I remember a well-meaning person responding, “Oh no, Ben, you deserve a lot,”
to which I replied, “Not really.”
I was thinking about what I truly deserve— God’s judgment.

We easily forget how sinful we are at the core of our being. Thinking of ourselves more highly than we should diminishes our sense of deep indebtedness to God for His grace. It discounts the price He paid to rescue us.

Time for a reality check! As the psalmist reminds us, God “has not dealt with us according to our sins, nor punished us according to our iniquities” (Ps. 103:10). Considering who we are in light of a holy and just God, the only thing we truly deserve is hell. And heaven is an absolute impossibility—except for the gift of Christ’s sacrifice on the cross. If God never does anything more than redeem us, He has already done far more than we deserve. No wonder the psalmist says, “As the heavens are high above the earth, so great is His mercy toward those who fear Him” (v.11).

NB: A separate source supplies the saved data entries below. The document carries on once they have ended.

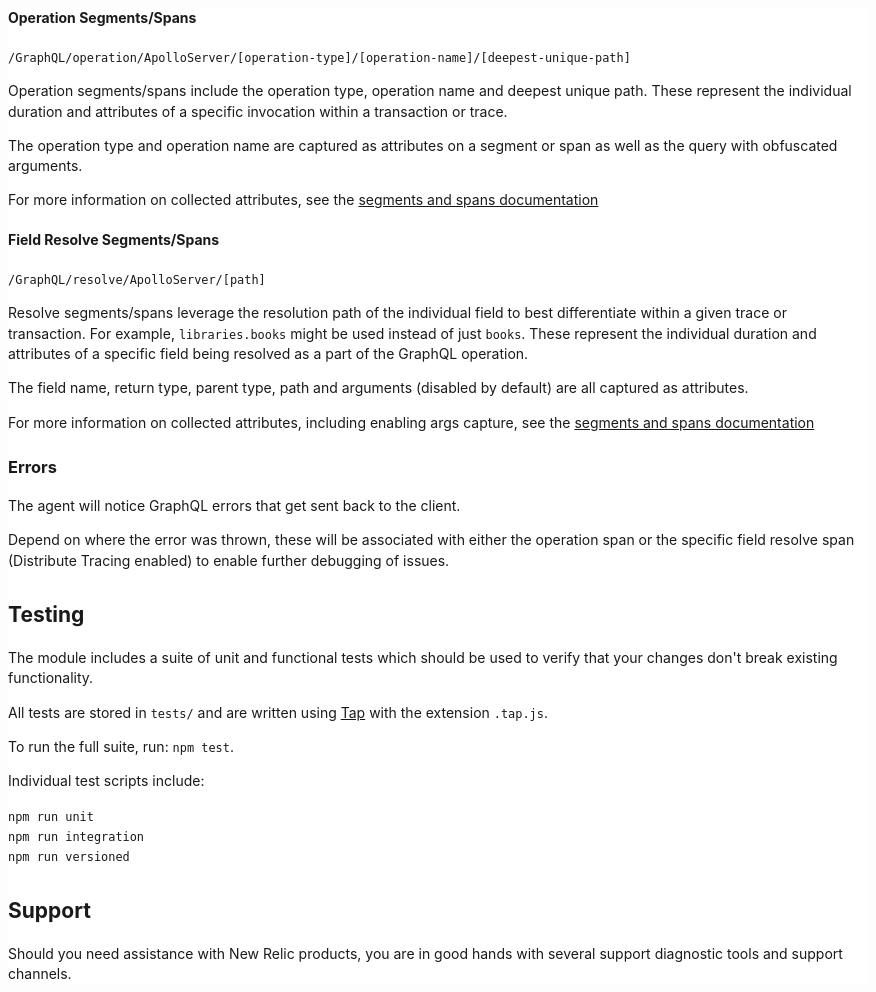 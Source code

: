 #### Operation Segments/Spans

`/GraphQL/operation/ApolloServer/[operation-type]/[operation-name]/[deepest-unique-path]`

Operation segments/spans include the operation type, operation name and deepest unique path. These represent the individual duration and attributes of a specific invocation within a transaction or trace.

The operation type and operation name are captured as attributes on a segment or span as well as the query with obfuscated arguments.

For more information on collected attributes, see the [segments and spans documentation](./docs/segments-and-spans.md)

#### Field Resolve Segments/Spans

`/GraphQL/resolve/ApolloServer/[path]`

Resolve segments/spans leverage the resolution path of the individual field to best differentiate within a given trace or transaction. For example, `libraries.books` might be used instead of just `books`. These represent the individual duration and attributes of a specific field being resolved as a part of the GraphQL operation.

The field name, return type, parent type, path and arguments (disabled by default) are all captured as attributes.

For more information on collected attributes, including enabling args capture, see the [segments and spans documentation](./docs/segments-and-spans.md)

### Errors

The agent will notice GraphQL errors that get sent back to the client.

Depend on where the error was thrown, these will be associated with either the operation span or the specific field resolve span (Distribute Tracing enabled) to enable further debugging of issues.

## Testing

The module includes a suite of unit and functional tests which should be used to
verify that your changes don't break existing functionality.

All tests are stored in `tests/` and are written using
[Tap](https://www.npmjs.com/package/tap) with the extension `.tap.js`.

To run the full suite, run: `npm test`.

Individual test scripts include:

```
npm run unit
npm run integration
npm run versioned
```

## Support

Should you need assistance with New Relic products, you are in good hands with several support diagnostic tools and support channels.


[1]: https://github.com/newrelic/newrelic-node-apollo-server-plugin/workflows/Apollo%20Server%20Plugin%20CI/badge.svg
[2]: https://github.com/newrelic/newrelic-node-apollo-server-plugin/actions/workflows/ci-workflow.yml
[3]: https://codecov.io/gh/newrelic/newrelic-node-apollo-server-plugin/branch/main/graph/badge.svg?token=89T0ZLX43N
[4]: https://codecov.io/gh/newrelic/newrelic-node-apollo-server-plugin
[5]: https://img.shields.io/npm/v/@newrelic/apollo-server-plugin.svg 
[6]: https://www.npmjs.com/package/@newrelic/apollo-server-plugin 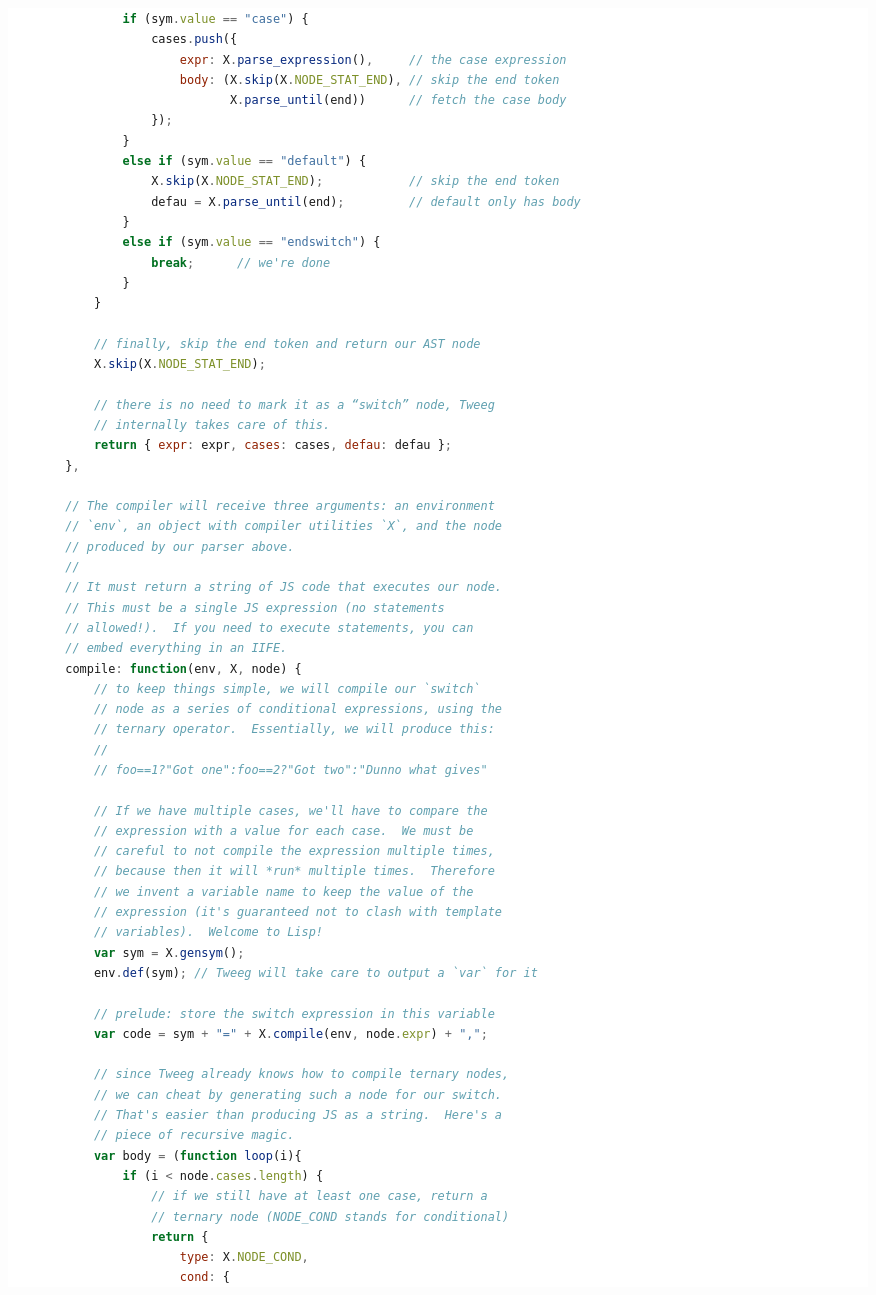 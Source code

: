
 ```js
                if (sym.value == "case") {
                    cases.push({
                        expr: X.parse_expression(),     // the case expression
                        body: (X.skip(X.NODE_STAT_END), // skip the end token
                               X.parse_until(end))      // fetch the case body
                    });
                }
                else if (sym.value == "default") {
                    X.skip(X.NODE_STAT_END);            // skip the end token
                    defau = X.parse_until(end);         // default only has body
                }
                else if (sym.value == "endswitch") {
                    break;      // we're done
                }
            }

            // finally, skip the end token and return our AST node
            X.skip(X.NODE_STAT_END);

            // there is no need to mark it as a “switch” node, Tweeg
            // internally takes care of this.
            return { expr: expr, cases: cases, defau: defau };
        },

        // The compiler will receive three arguments: an environment
        // `env`, an object with compiler utilities `X`, and the node
        // produced by our parser above.
        //
        // It must return a string of JS code that executes our node.
        // This must be a single JS expression (no statements
        // allowed!).  If you need to execute statements, you can
        // embed everything in an IIFE.
        compile: function(env, X, node) {
            // to keep things simple, we will compile our `switch`
            // node as a series of conditional expressions, using the
            // ternary operator.  Essentially, we will produce this:
            //
            // foo==1?"Got one":foo==2?"Got two":"Dunno what gives"

            // If we have multiple cases, we'll have to compare the
            // expression with a value for each case.  We must be
            // careful to not compile the expression multiple times,
            // because then it will *run* multiple times.  Therefore
            // we invent a variable name to keep the value of the
            // expression (it's guaranteed not to clash with template
            // variables).  Welcome to Lisp!
            var sym = X.gensym();
            env.def(sym); // Tweeg will take care to output a `var` for it

            // prelude: store the switch expression in this variable
            var code = sym + "=" + X.compile(env, node.expr) + ",";

            // since Tweeg already knows how to compile ternary nodes,
            // we can cheat by generating such a node for our switch.
            // That's easier than producing JS as a string.  Here's a
            // piece of recursive magic.
            var body = (function loop(i){
                if (i < node.cases.length) {
                    // if we still have at least one case, return a
                    // ternary node (NODE_COND stands for conditional)
                    return {
                        type: X.NODE_COND,
                        cond: {
``` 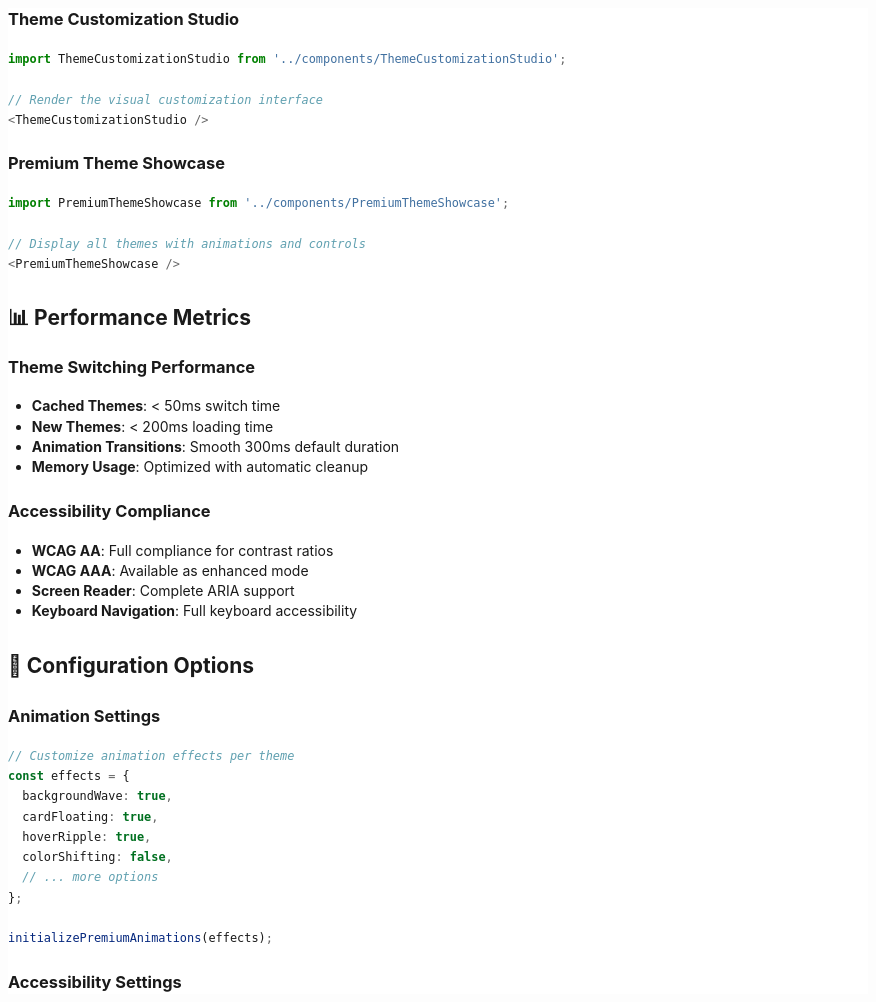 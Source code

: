 ### Theme Customization Studio

```typescript
import ThemeCustomizationStudio from '../components/ThemeCustomizationStudio';

// Render the visual customization interface
<ThemeCustomizationStudio />
```

### Premium Theme Showcase

```typescript
import PremiumThemeShowcase from '../components/PremiumThemeShowcase';

// Display all themes with animations and controls
<PremiumThemeShowcase />
```

## 📊 Performance Metrics

### Theme Switching Performance

- **Cached Themes**: < 50ms switch time
- **New Themes**: < 200ms loading time
- **Animation Transitions**: Smooth 300ms default duration
- **Memory Usage**: Optimized with automatic cleanup

### Accessibility Compliance

- **WCAG AA**: Full compliance for contrast ratios
- **WCAG AAA**: Available as enhanced mode
- **Screen Reader**: Complete ARIA support
- **Keyboard Navigation**: Full keyboard accessibility

## 🔧 Configuration Options

### Animation Settings

```typescript
// Customize animation effects per theme
const effects = {
  backgroundWave: true,
  cardFloating: true,
  hoverRipple: true,
  colorShifting: false,
  // ... more options
};

initializePremiumAnimations(effects);
```

### Accessibility Settings
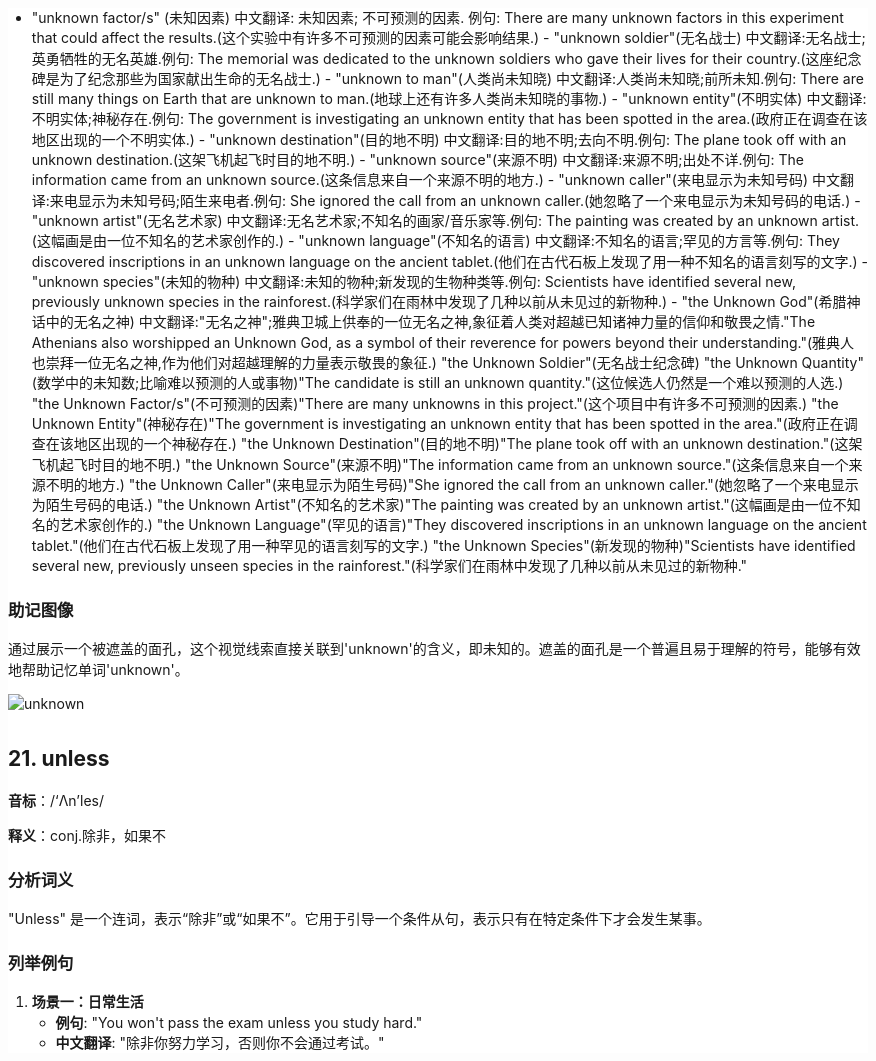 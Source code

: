    - "unknown factor/s" (未知因素) 中文翻译: 未知因素; 不可预测的因素. 例句: There are many unknown factors in this experiment that could affect the results.(这个实验中有许多不可预测的因素可能会影响结果.)   	 		- "unknown soldier"(无名战士) 中文翻译:无名战士;英勇牺牲的无名英雄.例句: The memorial was dedicated to the unknown soldiers who gave their lives for their country.(这座纪念碑是为了纪念那些为国家献出生命的无名战士.)   		- "unknown to man"(人类尚未知晓) 中文翻译:人类尚未知晓;前所未知.例句: There are still many things on Earth that are unknown to man.(地球上还有许多人类尚未知晓的事物.)   			- "unknown entity"(不明实体) 中文翻译:不明实体;神秘存在.例句: The government is investigating an unknown entity that has been spotted in the area.(政府正在调查在该地区出现的一个不明实体.)   				- "unknown destination"(目的地不明) 中文翻译:目的地不明;去向不明.例句: The plane took off with an unknown destination.(这架飞机起飞时目的地不明.)   					- "unknown source"(来源不明) 中文翻译:来源不明;出处不详.例句: The information came from an unknown source.(这条信息来自一个来源不明的地方.)   						- "unknown caller"(来电显示为未知号码) 中文翻译:来电显示为未知号码;陌生来电者.例句: She ignored the call from an unknown caller.(她忽略了一个来电显示为未知号码的电话.)   							- "unknown artist"(无名艺术家) 中文翻译:无名艺术家;不知名的画家/音乐家等.例句: The painting was created by an unknown artist.(这幅画是由一位不知名的艺术家创作的.)   								- "unknown language"(不知名的语言) 中文翻译:不知名的语言;罕见的方言等.例句: They discovered inscriptions in an unknown language on the ancient tablet.(他们在古代石板上发现了用一种不知名的语言刻写的文字.)   									- "unknown species"(未知的物种) 中文翻译:未知的物种;新发现的生物种类等.例句: Scientists have identified several new, previously unknown species in the rainforest.(科学家们在雨林中发现了几种以前从未见过的新物种.)   										- "the Unknown God"(希腊神话中的无名之神) 中文翻译:"无名之神";雅典卫城上供奉的一位无名之神,象征着人类对超越已知诸神力量的信仰和敬畏之情."The Athenians also worshipped an Unknown God, as a symbol of their reverence for powers beyond their understanding."(雅典人也崇拜一位无名之神,作为他们对超越理解的力量表示敬畏的象征.)    											"the Unknown Soldier"(无名战士纪念碑)  											"the Unknown Quantity"(数学中的未知数;比喻难以预测的人或事物)"The candidate is still an unknown quantity."(这位候选人仍然是一个难以预测的人选.)    												"the Unknown Factor/s"(不可预测的因素)"There are many unknowns in this project."(这个项目中有许多不可预测的因素.)    													"the Unknown Entity"(神秘存在)"The government is investigating an unknown entity that has been spotted in the area."(政府正在调查在该地区出现的一个神秘存在.)    														"the Unknown Destination"(目的地不明)"The plane took off with an unknown destination."(这架飞机起飞时目的地不明.)    															"the Unknown Source"(来源不明)"The information came from an unknown source."(这条信息来自一个来源不明的地方.)    																"the Unknown Caller"(来电显示为陌生号码)"She ignored the call from an unknown caller."(她忽略了一个来电显示为陌生号码的电话.)    																	"the Unknown Artist"(不知名的艺术家)"The painting was created by an unknown artist."(这幅画是由一位不知名的艺术家创作的.)    																		"the Unknown Language"(罕见的语言)"They discovered inscriptions in an unknown language on the ancient tablet."(他们在古代石板上发现了用一种罕见的语言刻写的文字.)    																			"the Unknown Species"(新发现的物种)"Scientists have identified several new, previously unseen species in the rainforest."(科学家们在雨林中发现了几种以前从未见过的新物种."

### 助记图像

通过展示一个被遮盖的面孔，这个视觉线索直接关联到'unknown'的含义，即未知的。遮盖的面孔是一个普遍且易于理解的符号，能够有效地帮助记忆单词'unknown'。

![unknown](/imgs/cet4/u/unknown.jpg)

## 21. unless

**音标**：/‘Λn’les/

**释义**：conj.除非，如果不

### 分析词义
"Unless" 是一个连词，表示“除非”或“如果不”。它用于引导一个条件从句，表示只有在特定条件下才会发生某事。

### 列举例句
1. **场景一：日常生活**
   - **例句**: "You won't pass the exam unless you study hard."
   - **中文翻译**: "除非你努力学习，否则你不会通过考试。"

Knowing ourselves for what we are, we can’t help but say, “Amazing grace, how sweet the sound!” He gives us so much more than we deserve.


Lord, thank You for NOT dealing with me according

to my sins. I am indebted to You for the love and

grace that You demonstrated on the cross to

purchase my pardon and forgiveness—far beyond what I deserve!
 
If God never does anything more than redeem us, He has already done far more than we deserve.